[PROVIDED DATA — start]

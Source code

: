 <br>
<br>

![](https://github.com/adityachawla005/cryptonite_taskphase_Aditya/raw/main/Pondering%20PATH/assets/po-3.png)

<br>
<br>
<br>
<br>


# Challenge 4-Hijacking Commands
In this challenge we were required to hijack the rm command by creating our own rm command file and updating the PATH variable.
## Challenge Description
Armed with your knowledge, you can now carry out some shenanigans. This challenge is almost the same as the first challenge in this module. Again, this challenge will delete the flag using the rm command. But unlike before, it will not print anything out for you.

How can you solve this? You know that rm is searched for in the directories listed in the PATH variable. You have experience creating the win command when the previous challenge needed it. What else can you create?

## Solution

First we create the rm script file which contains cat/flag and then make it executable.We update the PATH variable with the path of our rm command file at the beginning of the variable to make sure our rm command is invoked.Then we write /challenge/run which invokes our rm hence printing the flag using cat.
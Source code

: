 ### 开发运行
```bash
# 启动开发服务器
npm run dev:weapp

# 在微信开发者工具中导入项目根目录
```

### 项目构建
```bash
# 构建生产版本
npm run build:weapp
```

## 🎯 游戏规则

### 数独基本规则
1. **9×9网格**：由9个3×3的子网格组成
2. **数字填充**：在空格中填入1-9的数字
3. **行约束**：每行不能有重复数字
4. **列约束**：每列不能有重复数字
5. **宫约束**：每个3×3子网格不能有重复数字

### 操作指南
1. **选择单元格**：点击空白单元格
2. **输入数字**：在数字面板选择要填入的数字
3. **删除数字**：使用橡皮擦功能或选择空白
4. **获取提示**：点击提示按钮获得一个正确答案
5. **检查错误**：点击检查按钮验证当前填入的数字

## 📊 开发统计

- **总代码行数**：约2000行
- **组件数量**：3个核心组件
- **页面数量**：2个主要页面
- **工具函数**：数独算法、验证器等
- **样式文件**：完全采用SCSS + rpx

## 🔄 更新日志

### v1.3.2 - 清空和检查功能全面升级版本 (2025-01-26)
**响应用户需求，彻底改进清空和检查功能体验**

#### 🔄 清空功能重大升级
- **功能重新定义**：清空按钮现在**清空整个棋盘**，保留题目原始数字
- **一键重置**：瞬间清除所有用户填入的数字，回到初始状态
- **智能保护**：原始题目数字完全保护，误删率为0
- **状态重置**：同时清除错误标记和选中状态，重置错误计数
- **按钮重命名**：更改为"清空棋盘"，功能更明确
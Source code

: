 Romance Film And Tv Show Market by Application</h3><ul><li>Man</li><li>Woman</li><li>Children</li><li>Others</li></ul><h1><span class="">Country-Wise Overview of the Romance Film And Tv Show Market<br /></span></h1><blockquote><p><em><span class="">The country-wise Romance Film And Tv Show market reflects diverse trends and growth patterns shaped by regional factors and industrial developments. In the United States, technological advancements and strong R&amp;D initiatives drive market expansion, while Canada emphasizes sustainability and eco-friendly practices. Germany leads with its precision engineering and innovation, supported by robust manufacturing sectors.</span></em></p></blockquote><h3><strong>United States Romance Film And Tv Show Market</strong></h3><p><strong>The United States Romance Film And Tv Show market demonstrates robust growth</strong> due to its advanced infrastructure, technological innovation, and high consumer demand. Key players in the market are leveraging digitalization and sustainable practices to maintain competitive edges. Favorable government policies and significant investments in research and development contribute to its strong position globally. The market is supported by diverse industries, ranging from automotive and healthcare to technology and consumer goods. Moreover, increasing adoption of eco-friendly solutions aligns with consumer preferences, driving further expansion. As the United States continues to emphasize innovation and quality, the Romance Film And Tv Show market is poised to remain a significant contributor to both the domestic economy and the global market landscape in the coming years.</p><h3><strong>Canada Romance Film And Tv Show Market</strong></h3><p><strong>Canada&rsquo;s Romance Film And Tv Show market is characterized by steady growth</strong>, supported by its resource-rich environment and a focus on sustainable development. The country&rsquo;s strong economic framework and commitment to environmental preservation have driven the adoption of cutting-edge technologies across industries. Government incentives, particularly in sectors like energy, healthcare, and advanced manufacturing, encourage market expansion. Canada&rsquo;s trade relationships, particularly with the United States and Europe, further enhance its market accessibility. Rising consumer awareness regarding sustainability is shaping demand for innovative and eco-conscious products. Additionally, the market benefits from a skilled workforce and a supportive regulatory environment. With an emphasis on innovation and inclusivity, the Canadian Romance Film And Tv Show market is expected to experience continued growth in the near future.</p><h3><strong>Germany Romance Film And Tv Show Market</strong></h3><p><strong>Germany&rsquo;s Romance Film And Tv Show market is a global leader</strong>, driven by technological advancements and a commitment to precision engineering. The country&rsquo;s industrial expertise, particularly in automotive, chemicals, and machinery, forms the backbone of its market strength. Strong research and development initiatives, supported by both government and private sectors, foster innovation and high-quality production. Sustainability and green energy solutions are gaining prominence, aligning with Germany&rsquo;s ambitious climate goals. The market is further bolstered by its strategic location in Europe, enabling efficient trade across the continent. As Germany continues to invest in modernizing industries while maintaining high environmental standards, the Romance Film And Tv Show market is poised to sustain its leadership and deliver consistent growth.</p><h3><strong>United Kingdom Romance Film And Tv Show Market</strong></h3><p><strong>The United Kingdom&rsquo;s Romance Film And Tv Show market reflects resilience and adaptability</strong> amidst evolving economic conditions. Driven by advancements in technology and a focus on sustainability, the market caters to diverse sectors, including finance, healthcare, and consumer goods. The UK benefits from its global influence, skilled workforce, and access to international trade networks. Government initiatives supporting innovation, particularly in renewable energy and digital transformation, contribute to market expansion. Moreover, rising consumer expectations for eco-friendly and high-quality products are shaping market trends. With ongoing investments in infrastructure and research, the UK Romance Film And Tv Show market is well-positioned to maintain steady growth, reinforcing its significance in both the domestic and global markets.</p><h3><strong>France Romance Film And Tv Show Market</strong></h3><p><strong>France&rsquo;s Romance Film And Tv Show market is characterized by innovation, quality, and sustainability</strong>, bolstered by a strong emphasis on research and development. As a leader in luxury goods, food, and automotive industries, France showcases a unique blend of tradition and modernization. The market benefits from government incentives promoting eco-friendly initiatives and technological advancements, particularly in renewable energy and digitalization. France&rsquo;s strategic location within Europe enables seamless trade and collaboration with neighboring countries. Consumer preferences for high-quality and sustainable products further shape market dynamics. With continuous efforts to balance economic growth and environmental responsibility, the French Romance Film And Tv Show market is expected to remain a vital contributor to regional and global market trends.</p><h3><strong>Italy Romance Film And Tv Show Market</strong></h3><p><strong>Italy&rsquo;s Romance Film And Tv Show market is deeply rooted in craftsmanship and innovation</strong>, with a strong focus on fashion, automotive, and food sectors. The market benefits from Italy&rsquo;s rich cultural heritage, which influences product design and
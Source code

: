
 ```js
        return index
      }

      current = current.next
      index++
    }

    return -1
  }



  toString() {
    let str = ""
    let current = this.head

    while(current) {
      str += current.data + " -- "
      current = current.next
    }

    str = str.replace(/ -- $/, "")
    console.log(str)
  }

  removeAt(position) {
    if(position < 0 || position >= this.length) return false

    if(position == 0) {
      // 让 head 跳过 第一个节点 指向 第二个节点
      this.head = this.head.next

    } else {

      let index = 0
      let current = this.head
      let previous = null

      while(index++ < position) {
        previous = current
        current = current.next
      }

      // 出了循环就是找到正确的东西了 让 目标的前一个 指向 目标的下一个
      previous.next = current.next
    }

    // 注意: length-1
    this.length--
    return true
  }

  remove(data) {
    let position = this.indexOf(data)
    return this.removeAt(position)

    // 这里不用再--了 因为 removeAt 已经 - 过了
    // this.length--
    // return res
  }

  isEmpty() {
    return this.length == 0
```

[PROVIDED DATA — finish]

* EXERCISE OBJECTIVE:
Transcribe all entries exactly as they appear above.

* TASK OUTPUT:
Source code

: <br>
<br>

![](https://github.com/adityachawla005/cryptonite_taskphase_Aditya/raw/main/Pondering%20PATH/assets/po-3.png)

<br>
<br>
<br>
<br>


# Challenge 4-Hijacking Commands
In this challenge we were required to hijack the rm command by creating our own rm command file and updating the PATH variable.
## Challenge Description
Armed with your knowledge, you can now carry out some shenanigans. This challenge is almost the same as the first challenge in this module. Again, this challenge will delete the flag using the rm command. But unlike before, it will not print anything out for you.

How can you solve this? You know that rm is searched for in the directories listed in the PATH variable. You have experience creating the win command when the previous challenge needed it. What else can you create?

## Solution

First we create the rm script file which contains cat/flag and then make it executable.We update the PATH variable with the path of our rm command file at the beginning of the variable to make sure our rm command is invoked.Then we write /challenge/run which invokes our rm hence printing the flag using cat.
Source code

: ### 开发运行
```bash
# 启动开发服务器
npm run dev:weapp

# 在微信开发者工具中导入项目根目录
```

### 项目构建
```bash
# 构建生产版本
npm run build:weapp
```

## 🎯 游戏规则

### 数独基本规则
1. **9×9网格**：由9个3×3的子网格组成
2. **数字填充**：在空格中填入1-9的数字
3. **行约束**：每行不能有重复数字
4. **列约束**：每列不能有重复数字
5. **宫约束**：每个3×3子网格不能有重复数字

### 操作指南
1. **选择单元格**：点击空白单元格
2. **输入数字**：在数字面板选择要填入的数字
3. **删除数字**：使用橡皮擦功能或选择空白
4. **获取提示**：点击提示按钮获得一个正确答案
5. **检查错误**：点击检查按钮验证当前填入的数字

## 📊 开发统计

- **总代码行数**：约2000行
- **组件数量**：3个核心组件
- **页面数量**：2个主要页面
- **工具函数**：数独算法、验证器等
- **样式文件**：完全采用SCSS + rpx

## 🔄 更新日志

### v1.3.2 - 清空和检查功能全面升级版本 (2025-01-26)
**响应用户需求，彻底改进清空和检查功能体验**

#### 🔄 清空功能重大升级
- **功能重新定义**：清空按钮现在**清空整个棋盘**，保留题目原始数字
- **一键重置**：瞬间清除所有用户填入的数字，回到初始状态
- **智能保护**：原始题目数字完全保护，误删率为0
- **状态重置**：同时清除错误标记和选中状态，重置错误计数
- **按钮重命名**：更改为"清空棋盘"，功能更明确
Source code

: Romance Film And Tv Show Market by Application</h3><ul><li>Man</li><li>Woman</li><li>Children</li><li>Others</li></ul><h1><span class="">Country-Wise Overview of the Romance Film And Tv Show Market<br /></span></h1><blockquote><p><em><span class="">The country-wise Romance Film And Tv Show market reflects diverse trends and growth patterns shaped by regional factors and industrial developments. In the United States, technological advancements and strong R&amp;D initiatives drive market expansion, while Canada emphasizes sustainability and eco-friendly practices. Germany leads with its precision engineering and innovation, supported by robust manufacturing sectors.</span></em></p></blockquote><h3><strong>United States Romance Film And Tv Show Market</strong></h3><p><strong>The United States Romance Film And Tv Show market demonstrates robust growth</strong> due to its advanced infrastructure, technological innovation, and high consumer demand. Key players in the market are leveraging digitalization and sustainable practices to maintain competitive edges. Favorable government policies and significant investments in research and development contribute to its strong position globally. The market is supported by diverse industries, ranging from automotive and healthcare to technology and consumer goods. Moreover, increasing adoption of eco-friendly solutions aligns with consumer preferences, driving further expansion. As the United States continues to emphasize innovation and quality, the Romance Film And Tv Show market is poised to remain a significant contributor to both the domestic economy and the global market landscape in the coming years.</p><h3><strong>Canada Romance Film And Tv Show Market</strong></h3><p><strong>Canada&rsquo;s Romance Film And Tv Show market is characterized by steady growth</strong>, supported by its resource-rich environment and a focus on sustainable development. The country&rsquo;s strong economic framework and commitment to environmental preservation have driven the adoption of cutting-edge technologies across industries. Government incentives, particularly in sectors like energy, healthcare, and advanced manufacturing, encourage market expansion. Canada&rsquo;s trade relationships, particularly with the United States and Europe, further enhance its market accessibility. Rising consumer awareness regarding sustainability is shaping demand for innovative and eco-conscious products. Additionally, the market benefits from a skilled workforce and a supportive regulatory environment. With an emphasis on innovation and inclusivity, the Canadian Romance Film And Tv Show market is expected to experience continued growth in the near future.</p><h3><strong>Germany Romance Film And Tv Show Market</strong></h3><p><strong>Germany&rsquo;s Romance Film And Tv Show market is a global leader</strong>, driven by technological advancements and a commitment to precision engineering. The country&rsquo;s industrial expertise, particularly in automotive, chemicals, and machinery, forms the backbone of its market strength. Strong research and development initiatives, supported by both government and private sectors, foster innovation and high-quality production. Sustainability and green energy solutions are gaining prominence, aligning with Germany&rsquo;s ambitious climate goals. The market is further bolstered by its strategic location in Europe, enabling efficient trade across the continent. As Germany continues to invest in modernizing industries while maintaining high environmental standards, the Romance Film And Tv Show market is poised to sustain its leadership and deliver consistent growth.</p><h3><strong>United Kingdom Romance Film And Tv Show Market</strong></h3><p><strong>The United Kingdom&rsquo;s Romance Film And Tv Show market reflects resilience and adaptability</strong> amidst evolving economic conditions. Driven by advancements in technology and a focus on sustainability, the market caters to diverse sectors, including finance, healthcare, and consumer goods. The UK benefits from its global influence, skilled workforce, and access to international trade networks. Government initiatives supporting innovation, particularly in renewable energy and digital transformation, contribute to market expansion. Moreover, rising consumer expectations for eco-friendly and high-quality products are shaping market trends. With ongoing investments in infrastructure and research, the UK Romance Film And Tv Show market is well-positioned to maintain steady growth, reinforcing its significance in both the domestic and global markets.</p><h3><strong>France Romance Film And Tv Show Market</strong></h3><p><strong>France&rsquo;s Romance Film And Tv Show market is characterized by innovation, quality, and sustainability</strong>, bolstered by a strong emphasis on research and development. As a leader in luxury goods, food, and automotive industries, France showcases a unique blend of tradition and modernization. The market benefits from government incentives promoting eco-friendly initiatives and technological advancements, particularly in renewable energy and digitalization. France&rsquo;s strategic location within Europe enables seamless trade and collaboration with neighboring countries. Consumer preferences for high-quality and sustainable products further shape market dynamics. With continuous efforts to balance economic growth and environmental responsibility, the French Romance Film And Tv Show market is expected to remain a vital contributor to regional and global market trends.</p><h3><strong>Italy Romance Film And Tv Show Market</strong></h3><p><strong>Italy&rsquo;s Romance Film And Tv Show market is deeply rooted in craftsmanship and innovation</strong>, with a strong focus on fashion, automotive, and food sectors. The market benefits from Italy&rsquo;s rich cultural heritage, which influences product design and
Source code

:
 ```js
        return index
      }

      current = current.next
      index++
    }

    return -1
  }



  toString() {
    let str = ""
    let current = this.head

    while(current) {
      str += current.data + " -- "
      current = current.next
    }

    str = str.replace(/ -- $/, "")
    console.log(str)
  }

  removeAt(position) {
    if(position < 0 || position >= this.length) return false

    if(position == 0) {
      // 让 head 跳过 第一个节点 指向 第二个节点
      this.head = this.head.next

    } else {

      let index = 0
      let current = this.head
      let previous = null

      while(index++ < position) {
        previous = current
        current = current.next
      }

      // 出了循环就是找到正确的东西了 让 目标的前一个 指向 目标的下一个
      previous.next = current.next
    }

    // 注意: length-1
    this.length--
    return true
  }

  remove(data) {
    let position = this.indexOf(data)
    return this.removeAt(position)

    // 这里不用再--了 因为 removeAt 已经 - 过了
    // this.length--
    // return res
  }

  isEmpty() {
    return this.length == 0
```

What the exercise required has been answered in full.